- EXERCISE MATERIAL
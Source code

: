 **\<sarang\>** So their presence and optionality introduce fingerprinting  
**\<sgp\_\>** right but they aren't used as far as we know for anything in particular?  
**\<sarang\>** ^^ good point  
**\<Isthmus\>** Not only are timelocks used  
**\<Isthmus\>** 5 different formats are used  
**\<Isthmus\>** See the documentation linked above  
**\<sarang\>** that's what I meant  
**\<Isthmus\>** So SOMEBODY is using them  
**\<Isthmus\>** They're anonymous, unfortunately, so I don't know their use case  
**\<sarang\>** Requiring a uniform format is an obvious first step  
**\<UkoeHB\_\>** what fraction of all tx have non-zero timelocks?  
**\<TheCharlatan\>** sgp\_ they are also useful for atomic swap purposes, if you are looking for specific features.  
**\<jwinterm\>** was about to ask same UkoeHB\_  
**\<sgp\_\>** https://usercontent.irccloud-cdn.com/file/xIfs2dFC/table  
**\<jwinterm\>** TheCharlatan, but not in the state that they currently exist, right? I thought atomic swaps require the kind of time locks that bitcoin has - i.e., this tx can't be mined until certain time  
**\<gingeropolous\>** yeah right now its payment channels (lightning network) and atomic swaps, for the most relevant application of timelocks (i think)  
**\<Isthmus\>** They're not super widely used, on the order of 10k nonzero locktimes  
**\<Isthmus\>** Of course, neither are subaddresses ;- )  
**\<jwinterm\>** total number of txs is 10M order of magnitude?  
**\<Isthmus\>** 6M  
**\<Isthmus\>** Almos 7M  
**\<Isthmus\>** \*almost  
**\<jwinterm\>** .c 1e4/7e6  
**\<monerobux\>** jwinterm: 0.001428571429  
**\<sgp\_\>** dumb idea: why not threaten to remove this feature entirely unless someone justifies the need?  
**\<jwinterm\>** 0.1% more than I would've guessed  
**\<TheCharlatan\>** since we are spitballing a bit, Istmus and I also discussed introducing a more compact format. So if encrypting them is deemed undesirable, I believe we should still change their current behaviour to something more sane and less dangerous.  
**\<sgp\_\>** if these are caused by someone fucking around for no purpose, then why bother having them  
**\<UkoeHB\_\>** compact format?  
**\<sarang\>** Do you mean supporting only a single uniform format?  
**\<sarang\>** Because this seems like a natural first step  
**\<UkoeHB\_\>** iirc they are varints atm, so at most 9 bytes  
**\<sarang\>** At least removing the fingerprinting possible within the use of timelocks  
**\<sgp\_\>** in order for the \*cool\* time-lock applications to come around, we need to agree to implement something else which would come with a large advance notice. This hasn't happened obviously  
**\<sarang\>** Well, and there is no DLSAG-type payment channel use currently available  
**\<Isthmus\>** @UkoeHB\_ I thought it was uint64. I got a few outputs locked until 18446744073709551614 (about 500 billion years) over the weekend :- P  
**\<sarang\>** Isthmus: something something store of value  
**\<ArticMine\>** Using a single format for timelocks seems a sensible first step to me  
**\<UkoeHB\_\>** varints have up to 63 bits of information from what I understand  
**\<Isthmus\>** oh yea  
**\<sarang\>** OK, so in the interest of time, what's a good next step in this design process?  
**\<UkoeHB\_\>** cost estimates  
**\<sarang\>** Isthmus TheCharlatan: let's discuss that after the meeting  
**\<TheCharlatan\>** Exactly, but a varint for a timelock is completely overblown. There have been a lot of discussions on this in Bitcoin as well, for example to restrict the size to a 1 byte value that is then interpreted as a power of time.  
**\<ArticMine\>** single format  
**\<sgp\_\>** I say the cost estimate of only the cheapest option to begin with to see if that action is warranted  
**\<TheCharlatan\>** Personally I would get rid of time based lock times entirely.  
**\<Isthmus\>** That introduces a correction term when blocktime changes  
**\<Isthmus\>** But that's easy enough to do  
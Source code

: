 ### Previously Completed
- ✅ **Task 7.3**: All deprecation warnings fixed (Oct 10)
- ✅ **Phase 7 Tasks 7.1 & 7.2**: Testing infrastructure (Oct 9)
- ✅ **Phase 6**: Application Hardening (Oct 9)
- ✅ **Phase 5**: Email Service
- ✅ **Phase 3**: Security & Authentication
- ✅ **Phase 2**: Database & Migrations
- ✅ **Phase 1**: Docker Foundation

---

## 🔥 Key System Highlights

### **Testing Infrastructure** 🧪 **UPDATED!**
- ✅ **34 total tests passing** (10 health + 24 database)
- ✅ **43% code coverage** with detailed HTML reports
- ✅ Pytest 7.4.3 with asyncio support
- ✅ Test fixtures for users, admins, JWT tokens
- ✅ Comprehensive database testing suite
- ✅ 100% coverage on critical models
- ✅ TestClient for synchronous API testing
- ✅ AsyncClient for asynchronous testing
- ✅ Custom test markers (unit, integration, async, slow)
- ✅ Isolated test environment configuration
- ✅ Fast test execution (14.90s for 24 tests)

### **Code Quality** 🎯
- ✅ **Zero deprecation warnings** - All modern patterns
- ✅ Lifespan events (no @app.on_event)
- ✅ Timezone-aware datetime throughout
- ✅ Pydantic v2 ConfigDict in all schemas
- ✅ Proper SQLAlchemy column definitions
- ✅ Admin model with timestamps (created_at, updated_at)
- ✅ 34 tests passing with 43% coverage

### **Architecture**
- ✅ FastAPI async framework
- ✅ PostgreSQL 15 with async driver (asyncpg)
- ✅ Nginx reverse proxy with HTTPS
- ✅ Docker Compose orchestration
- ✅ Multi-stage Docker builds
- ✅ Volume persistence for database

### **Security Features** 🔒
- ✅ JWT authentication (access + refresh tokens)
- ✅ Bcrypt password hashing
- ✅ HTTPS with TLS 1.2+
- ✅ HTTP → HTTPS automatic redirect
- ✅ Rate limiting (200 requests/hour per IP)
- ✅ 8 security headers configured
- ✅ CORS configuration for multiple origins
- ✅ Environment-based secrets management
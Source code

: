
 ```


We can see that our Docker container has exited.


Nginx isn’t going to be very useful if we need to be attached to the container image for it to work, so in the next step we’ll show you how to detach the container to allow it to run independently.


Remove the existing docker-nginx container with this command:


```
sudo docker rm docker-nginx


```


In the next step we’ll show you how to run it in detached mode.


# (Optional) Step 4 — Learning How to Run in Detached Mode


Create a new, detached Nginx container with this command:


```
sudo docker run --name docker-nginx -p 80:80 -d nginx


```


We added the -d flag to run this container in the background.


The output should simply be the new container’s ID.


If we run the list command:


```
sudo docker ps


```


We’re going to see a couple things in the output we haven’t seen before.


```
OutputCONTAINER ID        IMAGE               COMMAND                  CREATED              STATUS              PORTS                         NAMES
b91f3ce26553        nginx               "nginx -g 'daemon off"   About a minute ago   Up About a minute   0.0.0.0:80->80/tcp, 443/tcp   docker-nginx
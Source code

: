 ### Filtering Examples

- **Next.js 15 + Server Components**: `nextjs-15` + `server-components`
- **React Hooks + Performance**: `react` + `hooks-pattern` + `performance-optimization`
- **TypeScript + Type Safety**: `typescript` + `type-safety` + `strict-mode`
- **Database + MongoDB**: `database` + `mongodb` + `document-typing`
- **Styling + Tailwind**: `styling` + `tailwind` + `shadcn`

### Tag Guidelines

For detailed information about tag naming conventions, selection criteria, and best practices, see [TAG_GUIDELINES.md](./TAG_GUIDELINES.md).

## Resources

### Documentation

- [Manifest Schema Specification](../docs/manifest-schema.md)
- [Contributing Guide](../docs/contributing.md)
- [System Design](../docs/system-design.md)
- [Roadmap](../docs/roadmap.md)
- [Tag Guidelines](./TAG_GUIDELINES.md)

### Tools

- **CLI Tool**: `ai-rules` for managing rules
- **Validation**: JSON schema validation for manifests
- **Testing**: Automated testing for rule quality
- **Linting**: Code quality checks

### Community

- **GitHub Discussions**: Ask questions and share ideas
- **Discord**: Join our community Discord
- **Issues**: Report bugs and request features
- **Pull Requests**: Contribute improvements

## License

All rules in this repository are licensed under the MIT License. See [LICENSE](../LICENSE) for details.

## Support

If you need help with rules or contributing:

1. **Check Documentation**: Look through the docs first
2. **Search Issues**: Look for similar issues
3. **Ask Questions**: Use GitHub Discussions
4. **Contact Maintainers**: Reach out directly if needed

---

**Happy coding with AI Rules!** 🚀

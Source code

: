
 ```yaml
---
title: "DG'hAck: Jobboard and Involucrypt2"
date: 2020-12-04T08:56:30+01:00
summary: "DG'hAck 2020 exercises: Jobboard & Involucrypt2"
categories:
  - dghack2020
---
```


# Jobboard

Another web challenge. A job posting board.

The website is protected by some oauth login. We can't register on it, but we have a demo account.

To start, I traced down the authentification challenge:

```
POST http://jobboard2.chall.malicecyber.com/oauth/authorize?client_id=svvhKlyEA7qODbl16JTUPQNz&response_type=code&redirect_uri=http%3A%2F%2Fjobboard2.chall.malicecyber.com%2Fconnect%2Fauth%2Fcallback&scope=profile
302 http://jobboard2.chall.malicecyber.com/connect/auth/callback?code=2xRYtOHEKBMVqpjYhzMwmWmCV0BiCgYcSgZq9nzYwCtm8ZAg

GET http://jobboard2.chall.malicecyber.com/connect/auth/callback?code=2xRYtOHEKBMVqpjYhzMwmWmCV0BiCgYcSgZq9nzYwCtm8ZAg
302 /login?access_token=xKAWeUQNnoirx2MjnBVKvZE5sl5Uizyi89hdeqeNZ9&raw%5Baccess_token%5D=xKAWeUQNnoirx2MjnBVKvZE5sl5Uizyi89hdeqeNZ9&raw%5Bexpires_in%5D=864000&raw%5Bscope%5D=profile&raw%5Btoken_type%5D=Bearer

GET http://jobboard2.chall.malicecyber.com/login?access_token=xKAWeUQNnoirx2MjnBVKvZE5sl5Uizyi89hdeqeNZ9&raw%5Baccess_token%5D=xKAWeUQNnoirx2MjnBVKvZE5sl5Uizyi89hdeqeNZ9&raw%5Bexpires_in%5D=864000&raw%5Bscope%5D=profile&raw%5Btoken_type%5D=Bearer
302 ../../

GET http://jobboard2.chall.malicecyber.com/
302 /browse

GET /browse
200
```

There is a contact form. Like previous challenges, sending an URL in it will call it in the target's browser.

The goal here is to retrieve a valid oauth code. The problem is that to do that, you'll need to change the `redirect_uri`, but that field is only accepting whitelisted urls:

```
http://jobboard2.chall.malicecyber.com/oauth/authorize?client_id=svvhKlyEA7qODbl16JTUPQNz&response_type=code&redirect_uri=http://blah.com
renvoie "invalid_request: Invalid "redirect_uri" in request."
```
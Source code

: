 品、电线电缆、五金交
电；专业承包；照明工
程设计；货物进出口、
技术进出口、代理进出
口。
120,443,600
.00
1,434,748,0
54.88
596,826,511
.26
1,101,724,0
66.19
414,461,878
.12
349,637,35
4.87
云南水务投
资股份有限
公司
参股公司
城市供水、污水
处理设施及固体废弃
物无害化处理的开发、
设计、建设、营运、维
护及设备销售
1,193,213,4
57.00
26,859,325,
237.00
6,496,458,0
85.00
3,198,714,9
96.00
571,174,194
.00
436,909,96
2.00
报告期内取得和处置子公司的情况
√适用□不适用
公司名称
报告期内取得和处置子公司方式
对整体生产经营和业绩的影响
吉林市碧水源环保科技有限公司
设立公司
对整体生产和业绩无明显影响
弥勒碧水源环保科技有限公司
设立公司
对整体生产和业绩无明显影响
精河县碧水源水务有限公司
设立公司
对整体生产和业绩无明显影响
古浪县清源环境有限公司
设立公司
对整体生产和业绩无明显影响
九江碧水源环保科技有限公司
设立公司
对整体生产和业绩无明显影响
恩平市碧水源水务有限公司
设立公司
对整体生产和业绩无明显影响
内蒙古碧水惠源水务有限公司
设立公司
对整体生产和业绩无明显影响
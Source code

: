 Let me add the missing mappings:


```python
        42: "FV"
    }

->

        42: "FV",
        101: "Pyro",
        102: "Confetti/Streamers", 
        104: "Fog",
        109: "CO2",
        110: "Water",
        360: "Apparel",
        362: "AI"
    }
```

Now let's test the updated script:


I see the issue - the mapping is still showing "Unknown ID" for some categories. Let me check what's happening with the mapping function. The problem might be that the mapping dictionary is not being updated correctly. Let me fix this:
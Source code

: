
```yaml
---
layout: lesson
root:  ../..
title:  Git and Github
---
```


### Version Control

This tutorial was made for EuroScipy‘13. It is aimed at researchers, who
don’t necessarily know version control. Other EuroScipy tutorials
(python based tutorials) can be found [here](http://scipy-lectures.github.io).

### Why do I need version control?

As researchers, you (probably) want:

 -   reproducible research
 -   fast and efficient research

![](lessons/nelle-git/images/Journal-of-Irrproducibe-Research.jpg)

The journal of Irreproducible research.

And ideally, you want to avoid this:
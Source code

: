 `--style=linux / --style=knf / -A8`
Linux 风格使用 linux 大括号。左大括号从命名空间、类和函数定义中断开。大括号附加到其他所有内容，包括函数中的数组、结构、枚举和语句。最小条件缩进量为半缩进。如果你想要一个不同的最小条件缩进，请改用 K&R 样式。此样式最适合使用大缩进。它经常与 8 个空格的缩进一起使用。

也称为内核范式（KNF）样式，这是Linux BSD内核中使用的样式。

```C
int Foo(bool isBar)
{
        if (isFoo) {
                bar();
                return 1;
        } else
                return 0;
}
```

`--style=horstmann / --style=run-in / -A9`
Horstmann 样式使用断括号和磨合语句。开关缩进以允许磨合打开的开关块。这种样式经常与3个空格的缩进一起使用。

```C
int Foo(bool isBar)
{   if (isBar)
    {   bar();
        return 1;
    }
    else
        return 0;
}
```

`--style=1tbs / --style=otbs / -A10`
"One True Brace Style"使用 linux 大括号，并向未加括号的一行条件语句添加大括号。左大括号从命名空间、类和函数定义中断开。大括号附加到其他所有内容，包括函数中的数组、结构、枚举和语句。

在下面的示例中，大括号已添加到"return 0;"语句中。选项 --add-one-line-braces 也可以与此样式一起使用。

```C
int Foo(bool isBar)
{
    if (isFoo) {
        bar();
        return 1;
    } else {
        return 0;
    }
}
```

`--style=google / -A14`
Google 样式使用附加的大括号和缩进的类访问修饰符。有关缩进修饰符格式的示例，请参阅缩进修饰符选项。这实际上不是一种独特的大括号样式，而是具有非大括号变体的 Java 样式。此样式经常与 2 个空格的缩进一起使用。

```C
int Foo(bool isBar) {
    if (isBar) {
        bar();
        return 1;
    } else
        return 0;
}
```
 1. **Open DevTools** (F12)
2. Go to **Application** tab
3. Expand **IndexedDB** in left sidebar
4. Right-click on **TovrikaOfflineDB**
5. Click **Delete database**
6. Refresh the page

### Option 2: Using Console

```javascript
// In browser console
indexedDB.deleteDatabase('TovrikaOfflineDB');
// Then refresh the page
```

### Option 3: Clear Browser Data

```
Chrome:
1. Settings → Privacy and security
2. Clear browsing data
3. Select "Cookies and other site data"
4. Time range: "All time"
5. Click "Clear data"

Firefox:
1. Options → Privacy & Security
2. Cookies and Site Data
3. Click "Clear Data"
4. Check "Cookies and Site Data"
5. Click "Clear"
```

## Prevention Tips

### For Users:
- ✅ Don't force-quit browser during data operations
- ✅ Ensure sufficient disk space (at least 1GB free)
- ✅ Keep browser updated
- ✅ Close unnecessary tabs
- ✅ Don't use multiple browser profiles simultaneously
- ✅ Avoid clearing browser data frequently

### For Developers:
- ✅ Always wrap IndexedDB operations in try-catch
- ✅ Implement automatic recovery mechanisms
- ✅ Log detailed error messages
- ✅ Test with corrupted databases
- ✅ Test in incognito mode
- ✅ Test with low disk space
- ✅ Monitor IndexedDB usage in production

- ACTION ITEM
When you reach the line with "lock times entirely." in the records above, start writing out lines exactly, and stop once the line with "- ✅ Pytest 7.4.3 with asyncio support" has been written; include nothing else.

- SOLUTION
**\<TheCharlatan\>** Personally I would get rid of time based lock times entirely.  
**\<Isthmus\>** That introduces a correction term when blocktime changes  
**\<Isthmus\>** But that's easy enough to do  
Source code

: ### Previously Completed
- ✅ **Task 7.3**: All deprecation warnings fixed (Oct 10)
- ✅ **Phase 7 Tasks 7.1 & 7.2**: Testing infrastructure (Oct 9)
- ✅ **Phase 6**: Application Hardening (Oct 9)
- ✅ **Phase 5**: Email Service
- ✅ **Phase 3**: Security & Authentication
- ✅ **Phase 2**: Database & Migrations
- ✅ **Phase 1**: Docker Foundation

---

## 🔥 Key System Highlights

### **Testing Infrastructure** 🧪 **UPDATED!**
- ✅ **34 total tests passing** (10 health + 24 database)
- ✅ **43% code coverage** with detailed HTML reports
- ✅ Pytest 7.4.3 with asyncio support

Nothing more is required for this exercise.